I raised my eyebrows at him. "I dunno how true that is, but thanks for saying it."
"It is. And we both know if it was up to me, I wouldn't let ya' outta my sight. Don't know what the hell I'm gonna do when there's two of ya'." He grunted, pushing my hair out of my eyes.
I let out a weak laugh. "I guess we'll find out." I reached across the mattress and grabbed his sleeve, tugging on it until he got the message and moved closer to me, wrapping an arm around my shoulders. "You know how much I love you, right?"
"Still dunno why." He smirked. I elbowed him lightly and he leaned down, brushing his lips gently over mine. When he pulled away, I could still feel the warmth of his breath against my skin. "I love ya too, girl. More than anythin'."
I pressed my face into his shoulder, smiling into his shirt and wondering how even after being on death's doorstep, even after everything else, he could still make me feel this good. I knew without thinking about it that I'd love him for the rest of my life.
"Hey." A voice suddenly came from the other side of the room.
I shifted and glanced up, seeing Gabe standing in the doorway. He gave me a relieved smile. "Hey you." I smiled.
"Kid's been worried sick 'bout you." Daryl said, his thumb brushing over my shoulder. I felt his lips on the top of my head before he was standing up. "I gotta get back, Rick needed to talk to me about somethin'. I'll check in on ya' later."
I nodded and he gave me one of his small, unexpected smiles before leaving, clapping Gabe on the shoulder on his way out. When he was gone, my little brother sidled into the room and dropped down on the bed next to me. He smiled when he saw the shoes, picking them up. "So it's true then, huh? I'm gonna be an uncle?"
"Seems that way." I sighed, running my hand over my stomach…something I noticed was quickly becoming a habit.

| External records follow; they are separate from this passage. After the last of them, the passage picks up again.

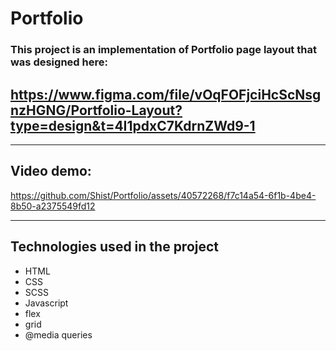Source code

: # Portfolio
### This project is an implementation of Portfolio page layout that was designed here:
## https://www.figma.com/file/vOqFOFjciHcScNsgnzHGNG/Portfolio-Layout?type=design&t=4I1pdxC7KdrnZWd9-1
---
## Video demo:


https://github.com/Shist/Portfolio/assets/40572268/f7c14a54-6f1b-4be4-8b50-a2375549fd12


---
## Technologies used in the project
- HTML
- CSS
- SCSS
- Javascript
- flex
- grid
- @media queries
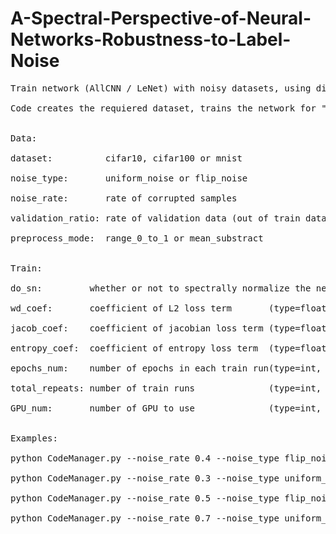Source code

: # A-Spectral-Perspective-of-Neural-Networks-Robustness-to-Label-Noise 
<pre>
Train network (AllCNN / LeNet) with noisy datasets, using different regularization methods. <br/>
Code creates the requiered dataset, trains the network for "repeat_num"  times, and saves run logs and results in a dedicated folder.<br/>

Data:<br/>
dataset:          cifar10, cifar100 or mnist                  (type=str,   default='cifar10')<br/>
noise_type:       uniform_noise or flip_noise                 (type=str,   default='uniform_noise')<br/>
noise_rate:       rate of corrupted samples                   (type=float, default=0.0)<br/>
validation_ratio: rate of validation data (out of train data) (type=float, default=0.1)<br/>
preprocess_mode:  range_0_to_1 or mean_substract              (type=str,   default='range_0_to_1')<br/>
   
Train:<br/>
do_sn:         whether or not to spectrally normalize the network weights<br/>
wd_coef:       coefficient of L2 loss term       (type=float, default=0.0)<br/>
jacob_coef:    coefficient of jacobian loss term (type=float, default=0.0)<br/>
entropy_coef:  coefficient of entropy loss term  (type=float, default=0.0)<br/>
epochs_num:    number of epochs in each train run(type=int,   default=30)<br/>
total_repeats: number of train runs              (type=int,   default=5)<br/>
GPU_num:       number of GPU to use              (type=int,   default=0)<br/>

Examples:<br/>
python CodeManager.py --noise_rate 0.4 --noise_type flip_noise    --dataset mnist    --wd_coef 1e-4 --do_sn --GPU_num 0<br/>
python CodeManager.py --noise_rate 0.3 --noise_type uniform_noise --dataset cifar10  --wd_coef 1e-4 --do_sn --entropy_coef 1 --epochs_num 20 --GPU_num 1<br/>
python CodeManager.py --noise_rate 0.5 --noise_type flip_noise    --dataset cifar100 --wd_coef 1e-4 --epochs_num 35 --GPU_num 2<br/>
python CodeManager.py --noise_rate 0.7 --noise_type uniform_noise --dataset cifar10  --wd_coef 1e-5 --jacob_coef 1e-3 --GPU_num 3<br/>
</pre>


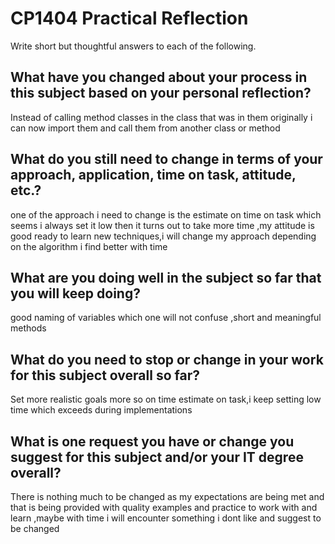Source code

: # CP1404 Practical Reflection

Write short but thoughtful answers to each of the following.  


## What have you changed about your process in this subject based on your personal reflection?

Instead of calling method classes in the class that was in them originally i can now import them and call them from another class or method

## What do you still need to change in terms of your approach, application, time on task, attitude, etc.?

one of the approach i need to change is the estimate on time on task which seems i always set it low then it turns out to take more time ,my attitude is good ready to learn new techniques,i will change my approach depending on the algorithm i find better with time

## What are you doing well in the subject so far that you will keep doing?

good naming of variables which one will not confuse ,short and meaningful methods 

## What do you need to stop or change in your work for this subject overall so far?

Set more realistic goals more so on time estimate on task,i keep setting low time which exceeds during implementations
## What is one request you have or change you suggest for this subject and/or your IT degree overall?

There is nothing much to be changed as my expectations are being met and that is being provided with quality examples and practice to work with and learn  ,maybe with time i will encounter something i dont like and suggest to be changed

He nodded. "I was worried about you…when I found out you were here, I wanted to come see you, but Daryl said not to."
"I didn't want you to see me that way…I was a mess, Gabe. But I'm okay now." I assured him.
"Are you scared at all? I mean, about the baby?" He suddenly asked, glancing at my stomach.

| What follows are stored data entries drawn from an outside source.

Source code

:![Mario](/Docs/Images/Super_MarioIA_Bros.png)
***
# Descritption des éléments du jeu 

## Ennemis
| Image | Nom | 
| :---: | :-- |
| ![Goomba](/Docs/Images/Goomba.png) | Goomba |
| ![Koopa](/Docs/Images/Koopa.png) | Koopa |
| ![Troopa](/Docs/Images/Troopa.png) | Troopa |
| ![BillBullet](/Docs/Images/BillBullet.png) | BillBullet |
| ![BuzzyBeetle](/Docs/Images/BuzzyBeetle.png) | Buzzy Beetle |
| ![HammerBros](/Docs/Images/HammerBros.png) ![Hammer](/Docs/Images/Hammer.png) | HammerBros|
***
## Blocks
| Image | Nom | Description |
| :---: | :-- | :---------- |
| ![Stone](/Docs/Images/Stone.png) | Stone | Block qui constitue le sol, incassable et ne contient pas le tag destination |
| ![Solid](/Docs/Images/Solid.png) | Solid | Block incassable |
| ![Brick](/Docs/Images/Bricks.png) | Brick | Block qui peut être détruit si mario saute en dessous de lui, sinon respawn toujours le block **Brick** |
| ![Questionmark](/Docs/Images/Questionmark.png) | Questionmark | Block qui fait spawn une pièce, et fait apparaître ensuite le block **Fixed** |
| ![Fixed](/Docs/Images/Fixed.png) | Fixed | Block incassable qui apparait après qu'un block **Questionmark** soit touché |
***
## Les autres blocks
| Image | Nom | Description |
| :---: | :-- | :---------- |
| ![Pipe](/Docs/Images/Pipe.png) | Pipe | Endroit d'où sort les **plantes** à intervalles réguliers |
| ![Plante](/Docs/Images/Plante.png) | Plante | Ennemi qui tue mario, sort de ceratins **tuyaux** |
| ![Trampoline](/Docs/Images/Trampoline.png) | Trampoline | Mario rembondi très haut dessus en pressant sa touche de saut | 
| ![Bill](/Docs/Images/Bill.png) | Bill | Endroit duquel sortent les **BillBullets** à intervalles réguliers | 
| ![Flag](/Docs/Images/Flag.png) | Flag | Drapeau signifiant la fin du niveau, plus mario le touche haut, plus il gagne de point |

I let out a breath before nodding. "Yes." I admitted quietly. "But I'm trying not to be."
"We'll get through it. People have been having babies since the cavemen age…I'm not saying it'll be the most fun you've ever had, but…." He gave me a quirky smile. Leave it to Gabe to turn a serious situation into something lighthearted. It was why I missed having him around for all those months, and why I needed him now more than ever.

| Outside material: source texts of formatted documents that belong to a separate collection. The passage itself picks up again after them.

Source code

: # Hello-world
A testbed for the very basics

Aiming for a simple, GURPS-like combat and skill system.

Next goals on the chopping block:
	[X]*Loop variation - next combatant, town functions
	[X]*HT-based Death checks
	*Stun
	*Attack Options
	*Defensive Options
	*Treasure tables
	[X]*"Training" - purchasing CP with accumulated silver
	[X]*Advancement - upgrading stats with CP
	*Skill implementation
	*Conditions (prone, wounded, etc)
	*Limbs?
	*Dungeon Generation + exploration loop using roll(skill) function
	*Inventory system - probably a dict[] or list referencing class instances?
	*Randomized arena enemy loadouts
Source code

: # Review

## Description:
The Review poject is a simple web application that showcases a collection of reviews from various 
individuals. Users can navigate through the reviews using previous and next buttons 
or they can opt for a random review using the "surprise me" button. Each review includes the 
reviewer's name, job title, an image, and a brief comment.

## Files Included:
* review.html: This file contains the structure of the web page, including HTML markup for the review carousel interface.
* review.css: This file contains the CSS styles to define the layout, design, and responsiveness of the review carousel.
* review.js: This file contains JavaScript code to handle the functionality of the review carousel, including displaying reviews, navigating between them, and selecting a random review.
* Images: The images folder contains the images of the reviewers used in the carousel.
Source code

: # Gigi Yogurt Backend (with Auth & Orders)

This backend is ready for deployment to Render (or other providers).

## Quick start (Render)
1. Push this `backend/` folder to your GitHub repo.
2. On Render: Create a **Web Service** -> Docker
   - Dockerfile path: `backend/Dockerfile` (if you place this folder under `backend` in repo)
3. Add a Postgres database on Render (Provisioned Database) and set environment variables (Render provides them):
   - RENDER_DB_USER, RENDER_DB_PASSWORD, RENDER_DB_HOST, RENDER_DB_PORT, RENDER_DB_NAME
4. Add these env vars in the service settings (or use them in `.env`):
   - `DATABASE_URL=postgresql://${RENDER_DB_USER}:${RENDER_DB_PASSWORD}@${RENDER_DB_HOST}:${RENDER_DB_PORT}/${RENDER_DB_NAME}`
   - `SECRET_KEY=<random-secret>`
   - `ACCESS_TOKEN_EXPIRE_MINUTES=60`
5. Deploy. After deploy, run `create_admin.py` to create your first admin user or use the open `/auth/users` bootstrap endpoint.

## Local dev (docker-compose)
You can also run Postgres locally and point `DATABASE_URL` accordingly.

I rolled my eyes. "Thanks, Gabe."
"Here to help." He said with a shrug. He looked back down at the tiny shoes, which were now sitting in his lap. "Seriously, though, it'll be okay. You've made it through hell and back again more times than most people. You can do this."
I gave him a grateful look, my little brother who was not so little and smarter than a lot of grown men. I grabbed his hand and squeezed it. "I'm glad you're here."
"Me too. Every kid needs a cool uncle."
I let out a short laugh that made my lungs sting again, but I hardly noticed now. I closed my eyes and leaned my head back against the wall as I listened to him talk. Twenty-four hours ago, I thought I was going to die. But I didn't, and as I listened to Gabe's voice I couldn't help but think that maybe the worst was over, that he was right. That not just me, but all of us, had been to hell a dozen times over. Maybe now things would get better. I had to believe that, not just for me or for Gabe or Daryl, but because it wasn't just about me anymore but the other life I was now responsible for and would be for the rest of time. If not for me, then for her, I had to believe that everything would be better.